Sometimes I need a little inspiration for my "poetry". I call this piece Zest That Pest:

A Winnipeg woman was stressed
When she found in her toilet, a pest;
A squirrel that stunk
As bad as a skunk.
So she bathed it with water and Zest.

Campbell said she had no idea how the squirrel got in her toilet but said the city’s water and waste department was cleaning water mains on her street at the time.

So the squirrel ended up in her toilet by way of a reverse flush?

Or perhaps — if we are to believe the previous news item — this squirrel is an engineer working for the city's sewer and drainage department. He was likely inspecting the drainage system and was about to file his report when he was ignominiously snatched from his job by a pair of BBQ tongs.

I hope that woman has insurance. Those water engineer squirrels are a litigious bunch.

Finally, we move on to this story about a much more advanced member of the animal kingdom — the mighty Canadian Moose!

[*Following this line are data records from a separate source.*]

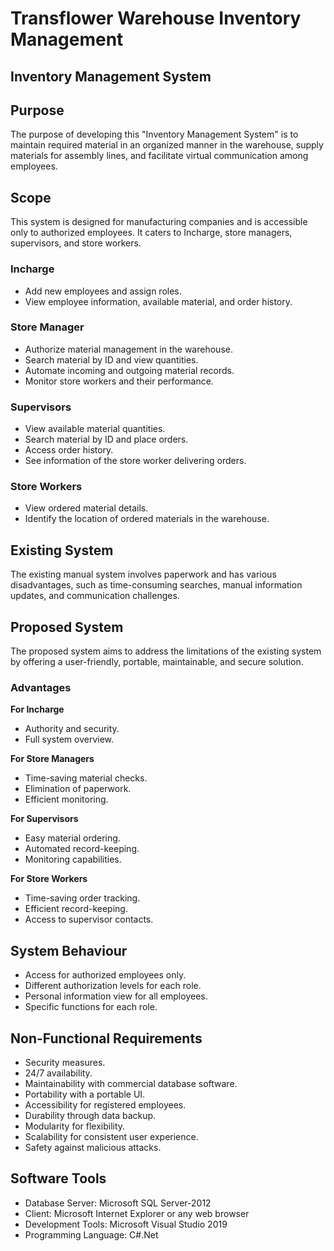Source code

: # Transflower Warehouse Inventory Management
##  Inventory Management System

## Purpose

The purpose of developing this "Inventory Management System" is to maintain required material in an organized manner in the warehouse, supply materials for assembly lines, and facilitate virtual communication among employees.

## Scope

This system is designed for manufacturing companies and is accessible only to authorized employees. It caters to Incharge, store managers, supervisors, and store workers.

### Incharge

- Add new employees and assign roles.
- View employee information, available material, and order history.

### Store Manager

- Authorize material management in the warehouse.
- Search material by ID and view quantities.
- Automate incoming and outgoing material records.
- Monitor store workers and their performance.

### Supervisors

- View available material quantities.
- Search material by ID and place orders.
- Access order history.
- See information of the store worker delivering orders.

### Store Workers

- View ordered material details.
- Identify the location of ordered materials in the warehouse.

## Existing System

The existing manual system involves paperwork and has various disadvantages, such as time-consuming searches, manual information updates, and communication challenges.

## Proposed System

The proposed system aims to address the limitations of the existing system by offering a user-friendly, portable, maintainable, and secure solution.

### Advantages

**For Incharge**

- Authority and security.
- Full system overview.

**For Store Managers**

- Time-saving material checks.
- Elimination of paperwork.
- Efficient monitoring.

**For Supervisors**

- Easy material ordering.
- Automated record-keeping.
- Monitoring capabilities.

**For Store Workers**

- Time-saving order tracking.
- Efficient record-keeping.
- Access to supervisor contacts.

## System Behaviour
- Access for authorized employees only.
- Different authorization levels for each role.
- Personal information view for all employees.
- Specific functions for each role.

## Non-Functional Requirements

- Security measures.
- 24/7 availability.
- Maintainability with commercial database software.
- Portability with a portable UI.
- Accessibility for registered employees.
- Durability through data backup.
- Modularity for flexibility.
- Scalability for consistent user experience.
- Safety against malicious attacks.

## Software Tools

- Database Server: Microsoft SQL Server-2012
- Client: Microsoft Internet Explorer or any web browser
- Development Tools: Microsoft Visual Studio 2019
- Programming Language: C#.Net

The Nature Conservancy of Canada has received 316 hectares of private land from a former top diplomat to promote cross-border moose love along the Nova Scotia-New Brunswick boundary.

The land conservation organization has been attempting to assemble a corridor of land on the Chignecto Isthmus between the two provinces as part of its so-called Moose Sex Project.

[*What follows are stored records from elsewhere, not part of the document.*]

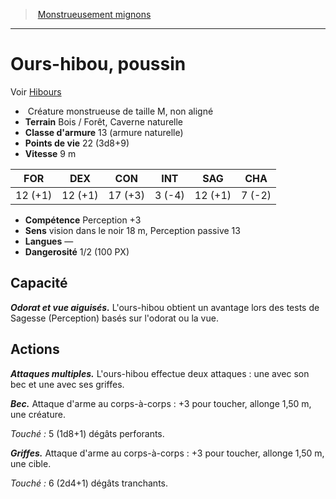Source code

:﻿> [Monstrueusement mignons](baby_bestiary.md)

---

# Ours-hibou, poussin

Voir [Hibours](hd_monsters_hibours.md)

-  Créature monstrueuse de taille M, non aligné
- **Terrain** Bois / Forêt, Caverne naturelle
- **Classe d'armure** 13 (armure naturelle)
- **Points de vie** 22 (3d8+9)
- **Vitesse** 9 m

|FOR|DEX|CON|INT|SAG|CHA|
|---|---|---|---|---|---|
|12 (+1)|12 (+1)|17 (+3)|3 (-4)|12 (+1)|7 (-2)|

- **Compétence** Perception +3
- **Sens** vision dans le noir 18 m, Perception passive 13
- **Langues** —
- **Dangerosité** 1/2 (100 PX)

## Capacité

**_Odorat et vue aiguisés._** L'ours-hibou obtient un avantage lors des tests de Sagesse (Perception) basés sur l'odorat ou la vue.

## Actions

**_Attaques multiples._** L'ours-hibou effectue deux attaques : une avec son bec et une avec ses griffes.

**_Bec._** Attaque d'arme au corps-à-corps : +3 pour toucher, allonge 1,50 m, une créature.

_Touché :_ 5 (1d8+1) dégâts perforants.

**_Griffes._** Attaque d'arme au corps-à-corps : +3 pour toucher, allonge 1,50 m, une cible.

_Touché :_ 6 (2d4+1) dégâts tranchants.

So if you ever find yourself wandering around in the Maritime Moose Sex Corridor, it would be a good idea to make yourself look as unmoose-like as possible.

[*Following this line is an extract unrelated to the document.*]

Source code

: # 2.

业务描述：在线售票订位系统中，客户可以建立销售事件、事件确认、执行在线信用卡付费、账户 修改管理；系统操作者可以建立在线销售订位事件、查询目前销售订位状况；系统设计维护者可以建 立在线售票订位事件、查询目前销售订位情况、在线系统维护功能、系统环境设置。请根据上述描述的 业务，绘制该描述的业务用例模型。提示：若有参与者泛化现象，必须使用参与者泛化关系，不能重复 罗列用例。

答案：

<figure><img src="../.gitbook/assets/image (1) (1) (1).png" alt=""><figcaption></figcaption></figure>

This story also illustrates another way in which other mammals can be just like humans. When it comes to sex, they behave like animals.


  1. Geez, I don't know where to start. I loved this post from start to finish, and cannot for the life of me figure out why hundreds of people aren't here to laugh out loud at your wondrous wit and words of wisdom. (Hush! I'm on an alliterative roll here.)

    As for being able to communicate with our furry friends through the wonders of technology, personally, I'm not sure I want to know what our cats are thinking. The way they look at me sometimes, I fear they may be far more intelligent than I. Then again, sometimes they look at me as though they were brain damaged.

    Which brings this thought to mind... perhaps it would be more useful if science could help parents decipher the mumbles coming from the barely moving lips of their teenage offspring.

    I REALLY enjoyed this post. You crack me up, Canadian dude.

    1. I’m not sure I really want to hear a translation of the inaudible mutterings from teenagers. I’m sure that even if you heard their words, what they really mean would make those words sound like polite Victorian upper-class discourse.

      Thank you so much Susan for your comments.

  2. So stinky it couldn't breathe?! Oh dear! I am going to do an experiment to test whether it is indeed easier to catch my breath once I have showered. Crazy!

    1. That must have been one stanky squirrel.

      I do hope the woman threw those BBQ tongs away.